The most important lesson is the need to encour­age original investigator-initiated research of leukemias by clinicians and scientists working together, exchanging ideas and coordinating clinical observations with biologi­cal experimentation. For example, after Gross heard a lec­ture by Gilbert Dalldorf on the use of newborn mice to identify Coxsackie virus, he switched to newborn mice as subjects of his experiments and discovered the first mammalian leukemia virus. Farber's impression that folic acid accelerated leukemia encouraged development of antifolates and the first effective treatment for childhood leukemia. Robertson's knowledge of red blood cell preser­vation gained at the Rockefeller Institute enabled him to initiate blood banking on a Belgian battlefront. Borella's observation that children with thymomegaly had a more aggressive lymphoid leukemia and his identification of thymic cell leukemia as a distinct entity led to immunophe­notyping and initiated classification of leukemia by biological function.

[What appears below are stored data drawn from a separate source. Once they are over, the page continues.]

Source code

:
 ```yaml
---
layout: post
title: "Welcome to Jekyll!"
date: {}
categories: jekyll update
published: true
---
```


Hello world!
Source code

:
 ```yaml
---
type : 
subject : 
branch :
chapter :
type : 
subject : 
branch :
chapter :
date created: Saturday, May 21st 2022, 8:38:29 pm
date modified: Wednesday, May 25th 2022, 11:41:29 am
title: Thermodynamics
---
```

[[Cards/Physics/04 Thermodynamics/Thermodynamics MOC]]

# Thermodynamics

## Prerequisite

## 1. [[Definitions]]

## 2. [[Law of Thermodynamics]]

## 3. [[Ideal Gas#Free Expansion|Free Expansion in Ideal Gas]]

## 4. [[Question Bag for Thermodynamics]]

It is also important that clinical and laboratory researchers be free to think independently and to pursue, goals as they see fit with minimal Intervention by managers and committees.

The long-term advantage of scientific freedom often exceeds the short-term gain of tightly restricted research. The late Robert Guthrie illustrates this. Assigned to pro­vide microbiological assays of experimental antileukemic drugs, he deviated when he conceived the notion of using such an assay to screen heel-stick blood spots of newborn for high phenylalanine levels. His purpose was early detection of phenylpyruvic oligophrenia so that mental retardation could be prevented by dietary deletion of phenylalanine.17 In Order to continue this research, Dr. Guthrie was compelled to resign his position for a lesser one elsewhere. Not only did his work result in to day's highly successful neonatal screening programs, but 45 years later "Guthrie spots" are used to Crack fetal origins of leukemia. Good research benefits all eventually. There is an anecdote that an accomplished senior leukemia researcher was asked by a site visit committee for his 5-year plan. He is said to have responded: "Five years?I don't know what I will do this afternoon. I haven't looked at my mice today."